UUPS Proxy
A pattern for upgradeable smart contracts where the upgrade logic sits in the implementation contract itself. Cheaper gas than the older Transparent proxy, but the implementation must be written carefully or the contract can be bricked.
Also known as: Universal Upgradeable Proxy Standard, EIP-1822
The Universal Upgradeable Proxy Standard, defined in EIP-1822 and operationalised in OpenZeppelin’s contracts library, is one of two dominant proxy patterns for upgradeable Solidity contracts. The proxy is a thin contract that forwards every call to an implementation contract via delegatecall, so the proxy holds the storage and the implementation provides the logic. To upgrade, the implementation address stored in the proxy is changed and subsequent calls execute against the new logic with the existing storage layout.
UUPS differs from the older Transparent proxy in where the upgrade function lives. In a Transparent proxy, the proxy contract itself owns an admin-controlled upgradeTo function; the proxy needs extra logic to route admin calls separately from user calls. In a UUPS proxy, the upgrade function lives in the implementation, which means the proxy is smaller, gas is cheaper on every call, and there is no admin-vs-user routing in the proxy. The trade-off is that if a new implementation is deployed without its own upgrade function, the contract is permanently frozen on that implementation. This is the failure mode UUPS is most criticised for; it is also why OpenZeppelin’s UUPS implementations include explicit safeguards in the parent contract.

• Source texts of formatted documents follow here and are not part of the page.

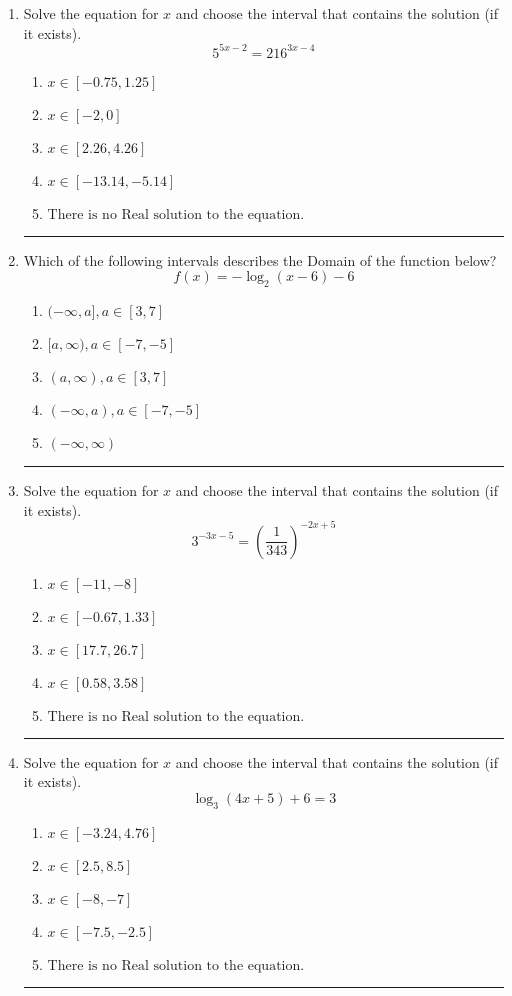 \documentclass[14pt]{extbook}
\newcommand{\litem}[1]{\item#1\hspace*{-1cm}\rule{\textwidth}{0.4pt}}
\begin{document}
\begin{enumerate}
{\begin{enumerate}[label=\Alph*.]
\end{enumerate} }
\litem{
Solve the equation for $x$ and choose the interval that contains the solution (if it exists).\[ 5^{5x-2} = 216^{3x-4} \]\begin{enumerate}[label=\Alph*.]
\item \( x \in [-0.75, 1.25] \)
\item \( x \in [-2, 0] \)
\item \( x \in [2.26, 4.26] \)
\item \( x \in [-13.14, -5.14] \)
\item \( \text{There is no Real solution to the equation.} \)

\end{enumerate} }
\litem{
Which of the following intervals describes the Domain of the function below?\[ f(x) = -\log_2{(x-6)}-6 \]\begin{enumerate}[label=\Alph*.]
\item \( (-\infty, a], a \in [3, 7] \)
\item \( [a, \infty), a \in [-7, -5] \)
\item \( (a, \infty), a \in [3, 7] \)
\item \( (-\infty, a), a \in [-7, -5] \)
\item \( (-\infty, \infty) \)

\end{enumerate} }
\litem{
Solve the equation for $x$ and choose the interval that contains the solution (if it exists).\[ 3^{-3x-5} = \left(\frac{1}{343}\right)^{-2x+5} \]\begin{enumerate}[label=\Alph*.]
\item \( x \in [-11, -8] \)
\item \( x \in [-0.67, 1.33] \)
\item \( x \in [17.7, 26.7] \)
\item \( x \in [0.58, 3.58] \)
\item \( \text{There is no Real solution to the equation.} \)

\end{enumerate} }
\litem{
Solve the equation for $x$ and choose the interval that contains the solution (if it exists).\[ \log_{3}{(4x+5)}+6 = 3 \]\begin{enumerate}[label=\Alph*.]
\item \( x \in [-3.24, 4.76] \)
\item \( x \in [2.5, 8.5] \)
\item \( x \in [-8, -7] \)
\item \( x \in [-7.5, -2.5] \)
\item \( \text{There is no Real solution to the equation.} \)


\end{enumerate}}
\end{enumerate}
\end{document}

The governance posture of a UUPS proxy is determined entirely by who can call the upgrade function. Common patterns include an Ownable owner (single key), a Pausable owner-plus-pause role, a multisig, a DAO timelock or no owner at all. The same code can be sovereign or fully controlled depending on how the access control is configured. For a token contract, the relevant question is whether the upgrade authority is held by a single key (highest centralisation, fastest emergency response), a multisig (intermediate), a DAO (slowest, most decentralised), or has been renounced.
For OYM’s coverage, the UUPS pattern shows up most often on retail-stablecoin-adjacent or compliance-sensitive tokens where the project wants to retain the ability to respond to regulatory or security events. Auki’s AUKI on Base is a UUPS proxy with an owner-controlled pause; the implementation contract is recorded separately and was last upgraded on a documented date. The audit chain on a UUPS token has to cover both the proxy and every deployed implementation, since storage-layout incompatibilities between implementations are the canonical bug class for this pattern.